In un tweet pubblicato sull’account Twitter ufficiale di Nintendo (si capisce che è ufficiale, grazie al segno di spunta dorato), la società ha annunciato che il personaggio di Spike, originariamente apparso per la prima volta nel videogioco del 1984 Wrecking Crew e il cui nome originale giapponese era ” Blackie”, sarà ufficialmente ribattezzato Spike in tutte le regioni.
ファミリーコンピュータ向けソフト『レッキングクルー』などに登場するキャラクターダ「ブー名称を、欧米での名称と同じ「スパイク」に変更いたします。2023年4㻜28日に公開されるマリオブラザーズ・ムービー』での名称も、同様に「スパイク」となっています。 pic.twitter.com/HhTXEOmzxn
— 任天堂株式会社 (@Nintendo) 20 aprile 2023
“Il nome del personaggio “Blackie” che appare nel software per computer di famiglia “Wrecking Crew” sarà cambiato in “Spike”, che è lo stesso nome in Europa e negli Stati Uniti”, la traduzione inglese generata da Twitter di si legge nel tweet. “Inoltre, anche il nome in “The Super Mario Bros. Movie” pubblicato il 28 aprile 2023 è “Spike”. (Google translate ha anche prodotto questa traduzione.)
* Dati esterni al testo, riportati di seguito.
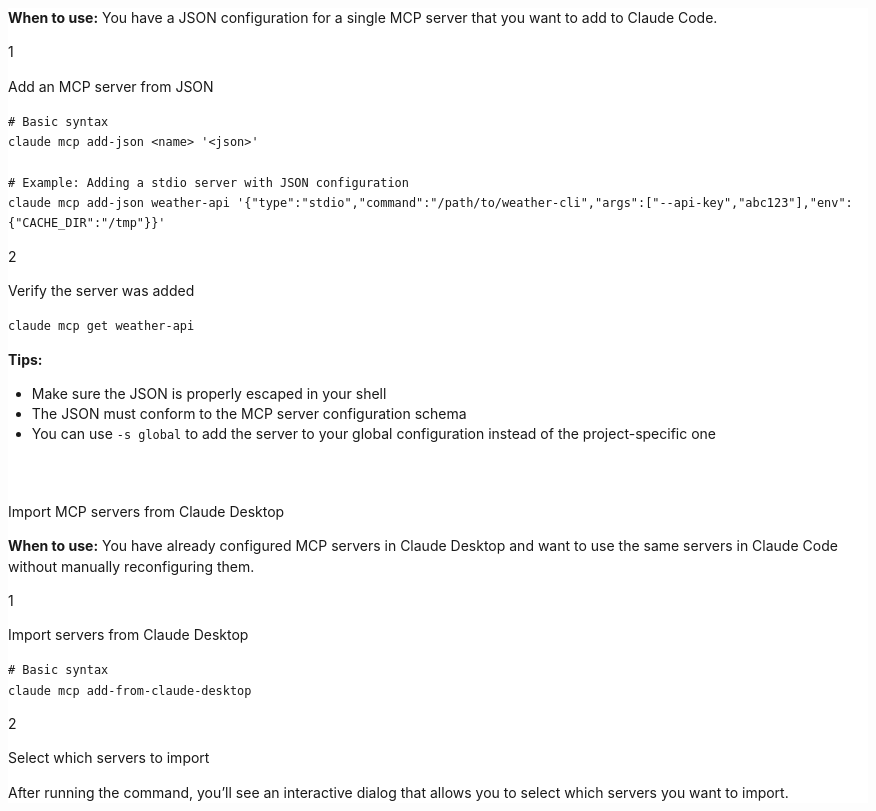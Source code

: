 **When to use:** You have a JSON configuration for a single MCP server that
you want to add to Claude Code.

1

Add an MCP server from JSON

    
    
    # Basic syntax
    claude mcp add-json <name> '<json>'
    
    # Example: Adding a stdio server with JSON configuration
    claude mcp add-json weather-api '{"type":"stdio","command":"/path/to/weather-cli","args":["--api-key","abc123"],"env":{"CACHE_DIR":"/tmp"}}'
    

2

Verify the server was added

    
    
    claude mcp get weather-api
    

**Tips:**

  * Make sure the JSON is properly escaped in your shell
  * The JSON must conform to the MCP server configuration schema
  * You can use `-s global` to add the server to your global configuration instead of the project-specific one

###

​

Import MCP servers from Claude Desktop

**When to use:** You have already configured MCP servers in Claude Desktop and
want to use the same servers in Claude Code without manually reconfiguring
them.

1

Import servers from Claude Desktop

    
    
    # Basic syntax 
    claude mcp add-from-claude-desktop 
    

2

Select which servers to import

After running the command, you’ll see an interactive dialog that allows you to
select which servers you want to import.
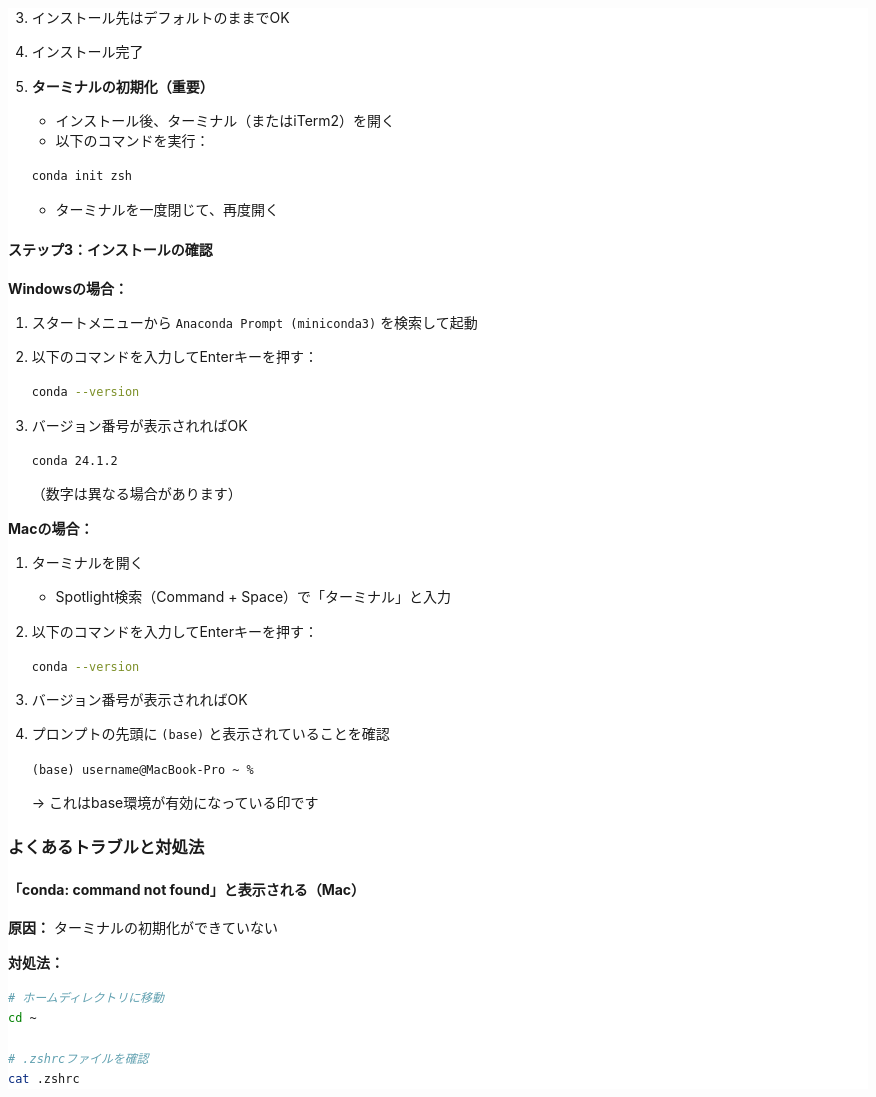 3. インストール先はデフォルトのままでOK

4. インストール完了

5. **ターミナルの初期化（重要）**
   - インストール後、ターミナル（またはiTerm2）を開く
   - 以下のコマンドを実行：
   ```bash
   conda init zsh
   ```
   - ターミナルを一度閉じて、再度開く

#### ステップ3：インストールの確認

**Windowsの場合：**

1. スタートメニューから `Anaconda Prompt (miniconda3)` を検索して起動

2. 以下のコマンドを入力してEnterキーを押す：
   ```bash
   conda --version
   ```

3. バージョン番号が表示されればOK
   ```
   conda 24.1.2
   ```
   （数字は異なる場合があります）

**Macの場合：**

1. ターミナルを開く
   - Spotlight検索（Command + Space）で「ターミナル」と入力

2. 以下のコマンドを入力してEnterキーを押す：
   ```bash
   conda --version
   ```

3. バージョン番号が表示されればOK

4. プロンプトの先頭に `(base)` と表示されていることを確認
   ```
   (base) username@MacBook-Pro ~ %
   ```
   → これはbase環境が有効になっている印です

### よくあるトラブルと対処法

#### 「conda: command not found」と表示される（Mac）

**原因：** ターミナルの初期化ができていない

**対処法：**
```bash
# ホームディレクトリに移動
cd ~

# .zshrcファイルを確認
cat .zshrc
```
Dato l’enorme successo al botteghino di The Super Mario Bros. Movie, ha senso che Nintendo voglia essere proattiva nel modificare il nome francamente insensibile di Spike prima che susciti una controversia. “Blackie” è un nome incredibilmente sfortunato – per tanti motivi – quindi è una scelta inequivocabilmente buona da parte di Nintendo cambiarlo. Sicuramente nessuno si lamenterà in malafede di come rinominare il povero vecchio Blackie sia in qualche modo un atto di “cancellazione della storia” o di come la loro infanzia sia stata in qualche modo “rovinata” retroattivamente a causa di questa decisione di buon senso, giusto? Giusto!